When you educate a girl, it transforms her world. When girls are educated, it transforms our world…
For so many of us in Hong Kong, education is viewed as a fundamental human right. We are firm believers that every child has the right to learn – regardless of their geographical location or gender. It’s only when we take that belief and apply it as an assumption across the globe that we realise just how fortunate we are to be able to view education as a norm.
The story behind the cause:
Shiza Shahid has been a fervent advocate for girls’ education since she was a teenager. Whilst she was studying (on a full scholarship) at Stanford, she’d return from university to run secret summer classes for young girls in Pakistan. This was done covertly as it went directly against the Talaban’s restrictions. The day one of her students (now, Nobel Prize winner) Malala Yousafzai survived a direct shot in the head on her way to school in 2012, was a day a girl’s right to education was discussed as a global human rights issue.

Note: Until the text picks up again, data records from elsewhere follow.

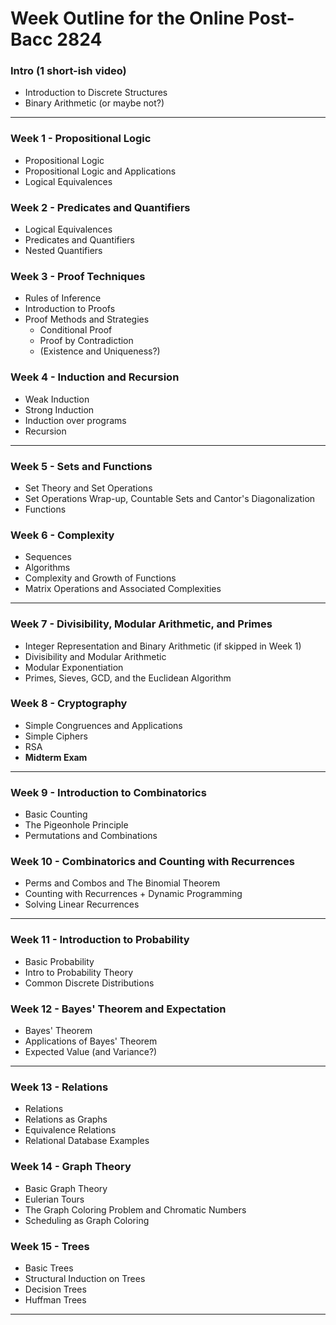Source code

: # Week Outline for the Online Post-Bacc 2824 

### Intro (1 short-ish video)
- Introduction to Discrete Structures 
- Binary Arithmetic (or maybe not?)
*** 

### Week 1 - Propositional Logic 
- Propositional Logic 
- Propositional Logic and Applications 
- Logical Equivalences 

### Week 2 - Predicates and Quantifiers 
- Logical Equivalences 
- Predicates and Quantifiers 
- Nested Quantifiers 

### Week 3 - Proof Techniques 
- Rules of Inference 
- Introduction to Proofs 
- Proof Methods and Strategies 
	- Conditional Proof
	- Proof by Contradiction 
	- (Existence and Uniqueness?)

### Week 4 - Induction and Recursion 
- Weak Induction 
- Strong Induction 
- Induction over programs 
- Recursion 
*** 

### Week 5 - Sets and Functions 
- Set Theory and Set Operations 
- Set Operations Wrap-up, Countable Sets and Cantor's Diagonalization 
- Functions

### Week 6 - Complexity 
- Sequences 
- Algorithms 
- Complexity and Growth of Functions 
- Matrix Operations and Associated Complexities 
*** 

### Week 7 - Divisibility, Modular Arithmetic, and Primes 
- Integer Representation and Binary Arithmetic (if skipped in Week 1)
- Divisibility and Modular Arithmetic 
- Modular Exponentiation 
- Primes, Sieves, GCD, and the Euclidean Algorithm  

### Week 8 - Cryptography 
- Simple Congruences and Applications 
- Simple Ciphers 
- RSA 
- **Midterm Exam** 
*** 

### Week 9 - Introduction to Combinatorics 
- Basic Counting 
- The Pigeonhole Principle 
- Permutations and Combinations 

### Week 10 - Combinatorics and Counting with Recurrences 
- Perms and Combos and The Binomial Theorem 
- Counting with Recurrences + Dynamic Programming 
- Solving Linear Recurrences 
*** 

### Week 11 - Introduction to Probability 
- Basic Probability 
- Intro to Probability Theory 
- Common Discrete Distributions 

### Week 12 - Bayes' Theorem and Expectation 
- Bayes' Theorem 
- Applications of Bayes' Theorem 
- Expected Value (and Variance?)
*** 

### Week 13 - Relations 
- Relations 
- Relations as Graphs 
- Equivalence Relations 
- Relational Database Examples 

### Week 14 - Graph Theory 
- Basic Graph Theory 
- Eulerian Tours 
- The Graph Coloring Problem and Chromatic Numbers
- Scheduling as Graph Coloring

### Week 15 - Trees 
- Basic Trees
- Structural Induction on Trees 
- Decision Trees 
- Huffman Trees 
***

The Taliban’s attempt to kill Malala led to protests across Pakistan and received worldwide condemnation. In the following weeks, 2 million people signed a ‘Right To Education’ petition, and shortly after, the National Assembly endorsed Pakistan’s first ‘Right To Free and Compulsory Education’ bill. The horror and fear acted as a pivotal point, and urged these two young activist to approach the problem on a larger scale. Founded by Shiza, Malala and Malala’s father, Ziauddin Yousafzai, the Malala Fund has been working to bring awareness to the social and economic impact of girls’ education ever since.

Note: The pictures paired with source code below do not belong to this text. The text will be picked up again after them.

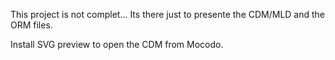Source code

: This project is not complet... 
Its there just to presente the CDM/MLD and the ORM files.  


Install SVG preview to open the CDM from Mocodo. 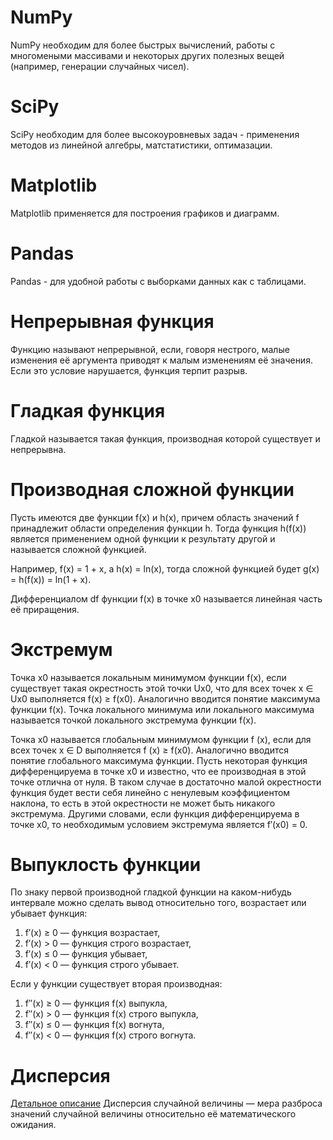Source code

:# NumPy
NumPy необходим для более быстрых вычислений, работы с многомеными массивами и некоторых других полезных вещей (например, генерации случайных чисел).

# SciPy
SciPy необходим для более высокоуровневых задач - применения методов из линейной алгебры, матстатистики, оптимазации.

# Matplotlib
Matplotlib применяется для построения графиков и диаграмм.

# Pandas
Pandas - для удобной работы с выборками данных как с таблицами.

# Непрерывная функция
Функцию называют непрерывной, если, говоря нестрого, малые изменения её аргумента приводят к малым изменениям её значения. Если это условие нарушается, функция терпит разрыв.

# Гладкая функция
Гладкой называется такая функция, производная которой существует и непрерывна.

# Производная сложной функции
Пусть имеются две функции f(x) и h(x), причем область значений f принадлежит области определения функции h. Тогда функция h(f(x)) является применением одной функции к результату другой и называется сложной функцией.


Например, f(x) = 1 + x, а h(x) = ln(x), тогда сложной функцией будет g(x) = h(f(x)) = ln(1 + x).


Дифференциалом df функции f(x) в точке x0 называется линейная часть её приращения.

# Экстремум
Точка x0 называется локальным минимумом функции f(x), если существует такая окрестность этой точки Ux0, что для всех точек x ∈ Ux0 выполняется f(x) ≥ f(x0). Аналогично вводится понятие максимума функции f(x). Точка локального минимума или локального максимума называется точкой локального экстремума функции f(x).

Точка x0 называется глобальным минимумом функции f (x), если для всех точек x ∈ D выполняется f (x) ≥ f(x0). Аналогично вводится понятие глобального максимума функции.
Пусть некоторая функция дифференцируема в точке x0 и известно, что ее производная в этой точке отлична от нуля. В таком случае в достаточно малой окрестности функция будет вести себя линейно с ненулевым коэффициентом наклона, то есть в этой окрестности не может быть никакого экстремума. Другими словами, если функция дифференцируема в точке x0, то необходимым условием экстремума является f′(x0) = 0.

# Выпуклость функции
По знаку первой производной гладкой функции на каком-нибудь интервале можно сделать вывод относительно того, возрастает или убывает функция:

1. f′(x) ≥ 0 — функция возрастает,
2. f′(x) > 0 — функция строго возрастает,
3. f′(x) ≤ 0 — функция убывает,
4. f′(x) < 0 — функция строго убывает.

Если у функции существует вторая производная:
1. f′′(x) ≥ 0 — функция f(x) выпукла,
2. f′′(x) > 0 — функция f(x) строго выпукла,
3. f′′(x) ≤ 0 — функция f(x) вогнута,
4. f′′(x) < 0 — функция f(x) строго вогнута.

# Дисперсия
[Детальное описание](https://ru.wikipedia.org/wiki/%D0%94%D0%B8%D1%81%D0%BF%D0%B5%D1%80%D1%81%D0%B8%D1%8F_%D1%81%D0%BB%D1%83%D1%87%D0%B0%D0%B9%D0%BD%D0%BE%D0%B9_%D0%B2%D0%B5%D0%BB%D0%B8%D1%87%D0%B8%D0%BD%D1%8B)
Дисперсия случайной величины — мера разброса значений случайной величины относительно её математического ожидания.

The non-profit now works at local, national and international levels. They provide resources and fight for necessary policy changes to ensure all girls complete 12 years of education. By empowering other young women to raise their voices, these young women have unlocked the potential of future generations and demanded change.
What’s happening today:
Today, Shiza remains the founding CEO of Malala Fund, whilst also focusing on her role as founding GP for the newly-started Now Ventures. She works to leverage philanthropy, venture capital, technology and the media as driving forces for (scalable and recordable!) social impact. Now Ventures operates by investing in mission-driven startups that are creating positive global shifts. The venture capital platform enables these early-stage companies by using their transformative solutions as a driving force for sustainable change.
What impacted us most:
I had the immense honour of meeting Shiza at a Quintessentially event in Hong Kong. Listening to her share snippets of her powerful story made it clear she truly is an ambassador for empowering girls and women. Her honest, unassuming, and compassionate view of the world was paired with a great deal of determination and courage. The one thing that stuck with me most was her humble ability to make action her priority. Her age was an irrelevant figure next to the years she has spent contributing her time and talents towards social justice. It’s no surprise she’s received awards like Forbes 30 Under 30 Social Entrepreneurs (amongst countless others!).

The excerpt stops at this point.